A new report from the Prenatal-to-3 Policy Impact Center looks at whether states have implemented certain evidence-based policies to promote infant and toddler health and finds that Arkansas has implemented three out of the five policies the center recommends.
The policies Arkansas is credited in the report with implementing are expanded health insurance coverage, reduced administrative burden for food assistance in the Supplemental Nutrition Assistance Program (SNAP), and a minimum wage of at least $10 per hour. Arkansas has not implemented the other two policies the center recommends, paid family leave of at least six weeks and a refundable earned income tax credit.
Now in its third year, the report offers guidance on investments states can make to help children thrive. In addition to the five polices listed above, the report suggests strategies for achieving measurable goals, including access to needed services, sufficient household resources, and nurturing and responsive child care in safe settings (see the full list).
Arkansas expanded Medicaid eligibility for adults in 2014 and is one of 39 states that have done so. The state also has several policies that reduce the administrative burden for SNAP participants: 12-month recertification renewals, simplified reporting, and an online application for most families. Arkansas also has a minimum wage of $11 per hour; it is one of two Southern states to adopt a minimum wage rate higher than the federal standard of $7.25 per hour (the other is Florida, which has a minimum wage of $10 per hour).

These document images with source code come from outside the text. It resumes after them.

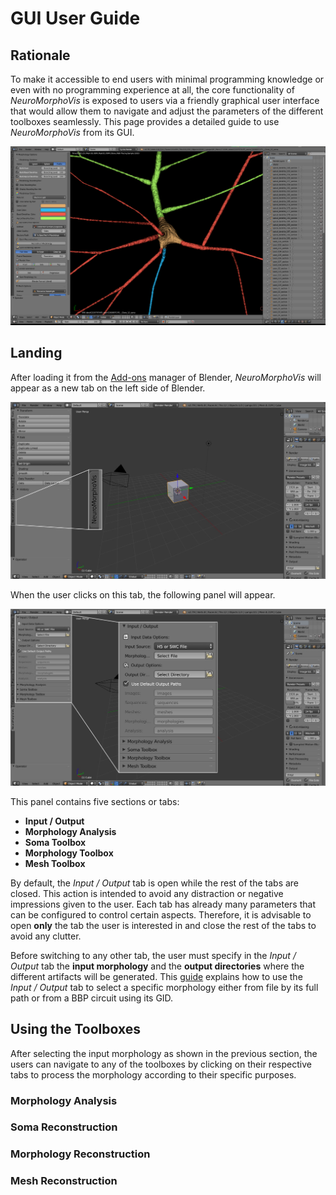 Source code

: # GUI User Guide

## Rationale 
To make it accessible to end users with minimal programming knowledge or even with no programming experience at all, the core functionality of _NeuroMorphoVis_ is exposed to users via a friendly graphical user interface that would allow them to navigate and adjust the parameters of the different toolboxes seamlessly. This page provides a detailed guide to use _NeuroMorphoVis_ from its GUI. 

<p align="center">
	<img src="images/gui.png" width="800">
</p>

## Landing 
After loading it from the [Add-ons](https://docs.blender.org/manual/fi/dev/preferences/addons.html) manager of Blender, _NeuroMorphoVis_ will appear as a new tab on the left side of Blender. 

<p align="center">
	<img src="images/gui-landing.jpg" width="800">
</p>

When the user clicks on this tab, the following panel will appear.

<p align="center">
	<img src="images/gui-loading-toolboxes.jpg" width="800">
</p> 

This panel contains five sections or tabs:

+ __Input / Output__ 
+ __Morphology Analysis__
+ __Soma Toolbox__
+ __Morphology Toolbox__
+ __Mesh Toolbox__ 

By default, the _Input / Output_ tab is open while the rest of the tabs are closed. This action is intended to avoid any distraction or negative impressions given to the user. Each tab has already many parameters that can be configured to control certain aspects. Therefore, it is advisable to open __only__ the tab the user is interested in and close the rest of the tabs to avoid any clutter.

Before switching to any other tab, the user must specify in the _Input / Output_ tab the __input morphology__ and the __output directories__ where the different artifacts will be generated. This [guide](input-output.md) explains how to use the _Input / Output_ tab to select a specific morphology either from file by its full path or from a BBP circuit using its GID.

## Using the Toolboxes      
After selecting the input morphology as shown in the previous section, the users can navigate to any of the toolboxes by clicking on their respective tabs to process the morphology according to their specific purposes. 

### Morphology Analysis 

### Soma Reconstruction 

### Morphology Reconstruction 

### Mesh Reconstruction  
    
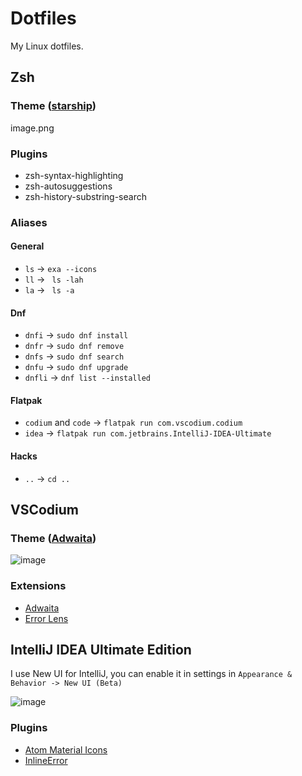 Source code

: # Dotfiles

My Linux dotfiles.

## Zsh

### Theme ([starship](https://starship.rs))

image.png

### Plugins

- zsh-syntax-highlighting
- zsh-autosuggestions
- zsh-history-substring-search

### Aliases

#### General
- `ls` -> `exa --icons`
- `ll` -> ` ls -lah`
- `la` -> ` ls -a`

#### Dnf
- `dnfi` -> `sudo dnf install`
- `dnfr` -> `sudo dnf remove`
- `dnfs` -> `sudo dnf search`
- `dnfu` -> `sudo dnf upgrade`
- `dnfli` -> `dnf list --installed`

#### Flatpak
- `codium` and `code` -> `flatpak run com.vscodium.codium`
- `idea` -> `flatpak run com.jetbrains.IntelliJ-IDEA-Ultimate`

#### Hacks
- `..` -> `cd ..`

## VSCodium

### Theme ([Adwaita](https://open-vsx.org/extension/piousdeer/adwaita-theme))

![image](https://user-images.githubusercontent.com/87065584/219963033-5649e61b-135a-46c4-8b07-f768d9edfc74.png)

### Extensions

- [Adwaita](https://open-vsx.org/extension/piousdeer/adwaita-theme)
- [Error Lens](https://open-vsx.org/extension/usernamehw/errorlens)

## IntelliJ IDEA Ultimate Edition

I use New UI for IntelliJ, you can enable it in settings in `Appearance & Behavior -> New UI (Beta)`

![image](https://user-images.githubusercontent.com/87065584/219963195-881127a1-c3ca-4358-9f22-48ee78094673.png)

### Plugins

- [Atom Material Icons](https://plugins.jetbrains.com/plugin/10044-atom-material-icons)
- [InlineError](https://plugins.jetbrains.com/plugin/17302-inlineerror)
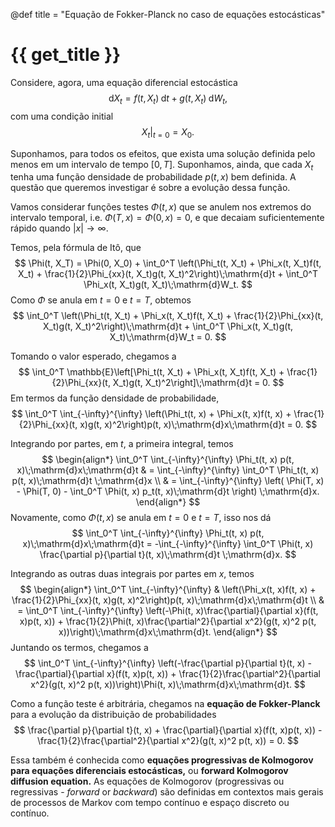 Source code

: @def title = "Equação de Fokker-Planck no caso de equações estocásticas"

# {{ get_title }}

Considere, agora, uma equação diferencial estocástica
$$
\mathrm{d}X_t = f(t, X_t)\;\mathrm{d}t + g(t, X_t)\;\mathrm{d}W_t,
$$
com uma condição initial
$$
\left. X_t \right|_{t = 0} = X_0.
$$

Suponhamos, para todos os efeitos, que exista uma solução  definida pelo menos em um intervalo de tempo $[0, T]$. Suponhamos, ainda, que cada $X_t$ tenha uma função densidade de probabilidade $p(t, x)$ bem definida. A questão que queremos investigar é sobre a evolução dessa função.

Vamos considerar funções testes $\Phi(t, x)$ que se anulem nos extremos do intervalo temporal, i.e. $\Phi(T, x) = \Phi(0, x) = 0$, e que decaiam suficientemente rápido quando $|x|\rightarrow \infty.$

Temos, pela fórmula de Itô, que
$$
\Phi(t, X_T) = \Phi(0, X_0) + \int_0^T \left(\Phi_t(t, X_t) + \Phi_x(t, X_t)f(t, X_t) + \frac{1}{2}\Phi_{xx}(t, X_t)g(t, X_t)^2\right)\;\mathrm{d}t + \int_0^T \Phi_x(t, X_t)g(t, X_t)\;\mathrm{d}W_t.
$$
Como $\Phi$ se anula em $t=0$ e $t=T,$ obtemos
$$
\int_0^T \left(\Phi_t(t, X_t) + \Phi_x(t, X_t)f(t, X_t) + \frac{1}{2}\Phi_{xx}(t, X_t)g(t, X_t)^2\right)\;\mathrm{d}t + \int_0^T \Phi_x(t, X_t)g(t, X_t)\;\mathrm{d}W_t = 0.
$$

Tomando o valor esperado, chegamos a
$$
\int_0^T \mathbb{E}\left[\Phi_t(t, X_t) + \Phi_x(t, X_t)f(t, X_t) + \frac{1}{2}\Phi_{xx}(t, X_t)g(t, X_t)^2\right]\;\mathrm{d}t = 0.
$$
Em termos da função densidade de probabilidade,
$$
\int_0^T \int_{-\infty}^{\infty} \left(\Phi_t(t, x) + \Phi_x(t, x)f(t, x) + \frac{1}{2}\Phi_{xx}(t, x)g(t, x)^2\right)p(t, x)\;\mathrm{d}x\;\mathrm{d}t = 0.
$$

Integrando por partes, em $t$, a primeira integral, temos
$$
\begin{align*}
\int_0^T \int_{-\infty}^{\infty} \Phi_t(t, x) p(t, x)\;\mathrm{d}x\;\mathrm{d}t & = \int_{-\infty}^{\infty} \int_0^T \Phi_t(t, x) p(t, x)\;\mathrm{d}t \;\mathrm{d}x \\
& = \int_{-\infty}^{\infty} \left( \Phi(T, x) - \Phi(T, 0) - \int_0^T \Phi(t, x) p_t(t, x)\;\mathrm{d}t \right) \;\mathrm{d}x.
\end{align*}
$$
Novamente, como $\Phi(t, x)$ se anula em $t=0$ e $t=T,$ isso nos dá
$$
\int_0^T \int_{-\infty}^{\infty} \Phi_t(t, x) p(t, x)\;\mathrm{d}x\;\mathrm{d}t = -\int_{-\infty}^{\infty} \int_0^T \Phi(t, x) \frac{\partial p}{\partial t}(t, x)\;\mathrm{d}t \;\mathrm{d}x.
$$

Integrando as outras duas integrais por partes em $x,$ temos
$$
\begin{align*}
\int_0^T \int_{-\infty}^{\infty} & \left(\Phi_x(t, x)f(t, x) + \frac{1}{2}\Phi_{xx}(t, x)g(t, x)^2\right)p(t, x)\;\mathrm{d}x\;\mathrm{d}t \\
& = \int_0^T \int_{-\infty}^{\infty} \left(-\Phi(t, x)\frac{\partial}{\partial x}(f(t, x)p(t, x)) + \frac{1}{2}\Phi(t, x)\frac{\partial^2}{\partial x^2}(g(t, x)^2 p(t, x))\right)\;\mathrm{d}x\;\mathrm{d}t.
\end{align*}
$$
Juntando os termos, chegamos a
$$
\int_0^T \int_{-\infty}^{\infty} \left(-\frac{\partial p}{\partial t}(t, x) -\frac{\partial}{\partial x}(f(t, x)p(t, x)) + \frac{1}{2}\frac{\partial^2}{\partial x^2}(g(t, x)^2 p(t, x))\right)\Phi(t, x)\;\mathrm{d}x\;\mathrm{d}t.
$$

Como a função teste é arbitrária, chegamos na **equação de Fokker-Planck** para a evolução da distribuição de probabilidades
$$
\frac{\partial p}{\partial t}(t, x) + \frac{\partial}{\partial x}(f(t, x)p(t, x)) - \frac{1}{2}\frac{\partial^2}{\partial x^2}(g(t, x)^2 p(t, x)) = 0.
$$

Essa também é conhecida como **equações progressivas de Kolmogorov para equações diferenciais estocásticas,** ou **forward Kolmogorov diffusion equation.** As equações de Kolmogorov (progressivas ou regressivas - *forward* or *backward*) são definidas em contextos mais gerais de processos de Markov com tempo contínuo e espaço discreto ou contínuo.
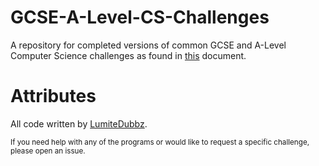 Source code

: # GCSE-A-Level-CS-Challenges
A repository for completed versions of common GCSE and A-Level Computer Science challenges as found in [this](https://www.ocr.org.uk/Images/260930-coding-challenges-booklet.pdf) document.

# Attributes
All code written by [LumiteDubbz](https://github.com/LumiteDubbz/).

<small>If you need help with any of the programs or would like to request a specific challenge, please open an issue.</small> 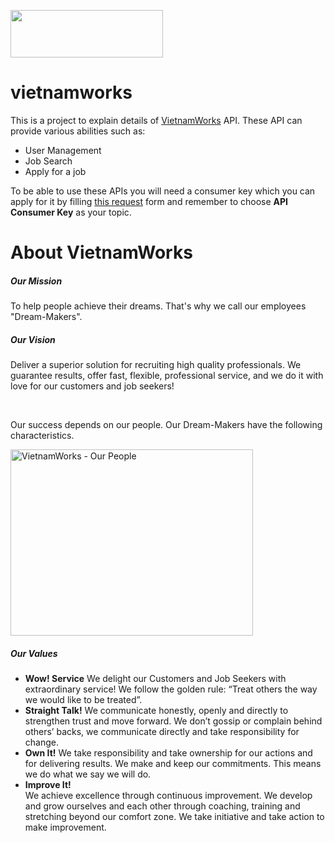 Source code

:<img width="244" height="76" src="http://images.vietnamworks.com/img/jobseekers/logo.png" align="middle"> </img>

vietnamworks
============

This is a project to explain details of <a href="http://www.vietnamworks.com">VietnamWorks</a> API. These API can provide various abilities such as:

<ul>
  <li>User Management</li>
  <li>Job Search</li>
  <li>Apply for a job</li>
</ul>

To be able to use these APIs you will need a consumer key which you can apply for it by filling <a href="http://www.vietnamworks.com/contact-us/feedback">this request</a> form and remember to choose <strong>API Consumer Key</strong> as your topic.

About VietnamWorks
============
<h5>Our Mission</h5>
<p>
To help people achieve their dreams. That's why we call our employees "Dream-Makers".
</p>

<h5>Our Vision</h5>
<p>
Deliver a superior solution for recruiting high quality professionals. We guarantee results, offer fast, flexible, professional service, and we do it with love for our customers and job seekers!
</p>
<br/>
<p>Our success depends on our people. Our Dream-Makers have the following characteristics.</p>
<img src="http://images.vietnamworks.com/aboutus/AboutUs_WorkingEnv.gif" alt="VietnamWorks - Our People" width="388" height="298">

<h5>Our Values</h5>
<ul>
  <li><strong>Wow! Service</strong> We delight our Customers and Job Seekers with extraordinary service! We follow the golden rule: “Treat others the way we would like to be treated”.</li>
  <li><strong>Straight Talk!</strong> We communicate honestly, openly and directly to strengthen trust and move forward. We don’t gossip or complain behind others’ backs, we communicate directly and take responsibility for change.</li>
  <li><strong>Own It!</strong> We take responsibility and take ownership for our actions and for delivering results. We make and keep our commitments. This means we do what we say we will do.</li>
  <li><strong>Improve It!</strong></li> We achieve excellence through continuous improvement. We develop and grow ourselves and each other through coaching, training and stretching beyond our comfort zone. We take initiative and take action to make improvement.
</ul>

The report also suggests six strategies states can pursue for improved child health. According to the report, no state has adopted all six, but 21 have adopted one or more of the strategies, which are:
- Comprehensive screening and connection programs.
- Childcare subsidies.
- Group prenatal care.
- Evidence-based home visiting programs.
- Early Head Start.
- Early intervention services.
Arkansas’s state strategy snapshot:
- Families in Arkansas had access to one of three evidence-based comprehensive needs screening and connection programs (DULCE, HealthySteps, and Family Connects) in 2021.
- Only one state (California) offers all three programs to families. Twenty-one states offer at least one of the programs, and 23 states do not offer any of the programs.
- Arkansas’s child care reimbursement rates cover 63.7% of the true cost of providing center-based care for infants.
- Arkansas served pregnant women at only one group prenatal care site in 2021.
- Louisiana, Mississippi, and Tennessee also have only a single site for group prenatal care, although several states with smaller populations than Arkansas offer multiple sites including Maine, Hawaii, and Oklahoma.
- In 2019, approximately 2.5% of children under age 3 in families with incomes of less than 150% of the federal poverty level (an annual income of less than $37,650 for a family of four) were served by home visiting programs.
- 1% of income-eligible children were served in home visiting programs in the best-performing state (Iowa), while only 0.8% of income-eligible children were served in the worst-performing state (Nevada).
- 7% of income-eligible infants and toddlers had access to Early Head Start programs in the state in 2019.
- The best performer was the District of Columbia, with 31% of income-eligible children having access to Early Head Start. In the worst performing state (Tennessee), only 3.8% of income-eligible based children had access to Early Head Start.
- 9% of the state’s birth-to-3 population received early intervention services over the course of a year (2020-2021), placing the state last among all states (including the District of Columbia) for this measure.
Arkansas’s Medicaid expansion program, Arkansas Health and Opportunity for Me, or ARHOME, includes programmatic efforts to improve maternity care. Under the Maternal Life360 Home program, hospitals designated as Life360 Homes will contract with providers to offer home visiting services to women with high-risk pregnancies for up to two years after a baby’s birth. In 2021, 12,500 women in ARHOME were diagnosed with high-risk pregnancies.